Extracted data:
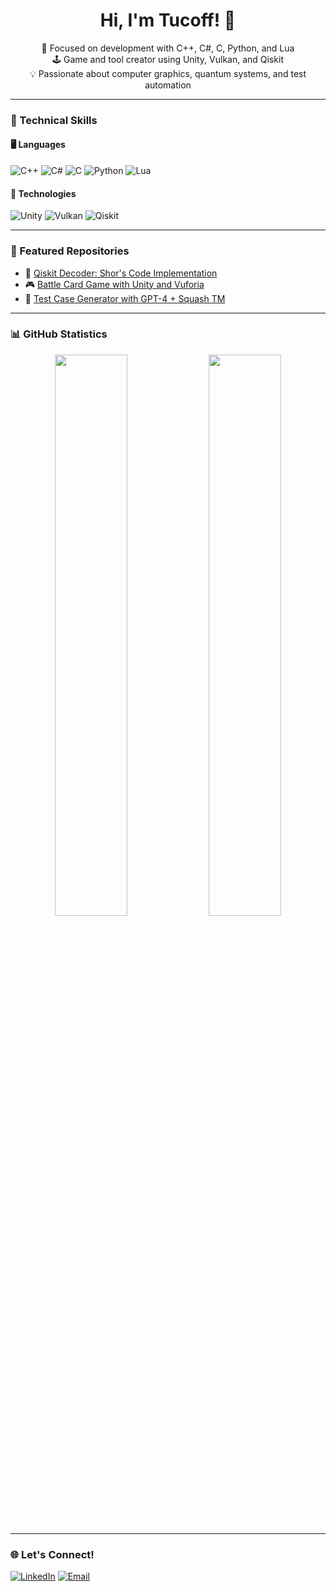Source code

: <h1 align="center">Hi, I'm <span id="name-animation">Tucoff</span>! 👋</h1>

<script>
  const names = ["Tucoff", "Artur Raffael"];
  let index = 0;
  const nameElement = document.getElementById("name-animation");

  function animateName() {
    nameElement.textContent = names[index];
    index = (index + 1) % names.length;
  }

  setInterval(animateName, 2000); // Change name every 2 seconds
</script>

<p align="center">
  🔧 Focused on development with C++, C#, C, Python, and Lua<br>
  🕹️ Game and tool creator using Unity, Vulkan, and Qiskit<br>
  💡 Passionate about computer graphics, quantum systems, and test automation
</p>

---

### 🧠 Technical Skills

#### 🖥️ Languages
![C++](https://img.shields.io/badge/-C++-00599C?style=flat&logo=c%2b%2b&logoColor=white)
![C#](https://img.shields.io/badge/-C%23-239120?style=flat&logo=c-sharp&logoColor=white)
![C](https://img.shields.io/badge/-C-555555?style=flat&logo=c&logoColor=white)
![Python](https://img.shields.io/badge/-Python-3776AB?style=flat&logo=python&logoColor=white)
![Lua](https://img.shields.io/badge/-Lua-2C2D72?style=flat&logo=lua&logoColor=white)

#### 🔧 Technologies
![Unity](https://img.shields.io/badge/-Unity-000000?style=flat&logo=unity&logoColor=white)
![Vulkan](https://img.shields.io/badge/-Vulkan-B12A34?style=flat&logo=vulkan&logoColor=white)
![Qiskit](https://img.shields.io/badge/-Qiskit-6929C4?style=flat&logo=ibm&logoColor=white)

---

### 📌 Featured Repositories

- 🧠 [Qiskit Decoder: Shor's Code Implementation](https://github.com/seu-usuario/qiskit-shor-decoder)
- 🎮 [Battle Card Game with Unity and Vuforia](https://github.com/seu-usuario/battlecard-unity-vuforia)
- 🧪 [Test Case Generator with GPT-4 + Squash TM](https://github.com/seu-usuario/testgen-llm)

---

### 📊 GitHub Statistics

<p align="center">
  <img src="https://github-readme-stats.vercel.app/api?username=seu-usuario&show_icons=true&theme=tokyonight" width="48%" />
  <img src="https://github-readme-stats.vercel.app/api/top-langs/?username=seu-usuario&layout=compact&theme=tokyonight" width="48%" />
</p>

---

### 🌐 Let's Connect!

[![LinkedIn](https://img.shields.io/badge/-LinkedIn-blue?style=flat&logo=linkedin&logoColor=white)](https://www.linkedin.com/in/artur-raffael-baracho-cavalcanti-98485a1a1/)
[![Email](https://img.shields.io/badge/-Email-red?style=flat&logo=gmail&logoColor=white)](mailto:baracho.arturraffael@gmail.com)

Exercise description: The word "Game" may appear in several lines of the data; copy every line where it does.

Answer box:
  🕹️ Game and tool creator using Unity, Vulkan, and Qiskit<br>
- 🎮 [Battle Card Game with Unity and Vuforia](https://github.com/seu-usuario/battlecard-unity-vuforia)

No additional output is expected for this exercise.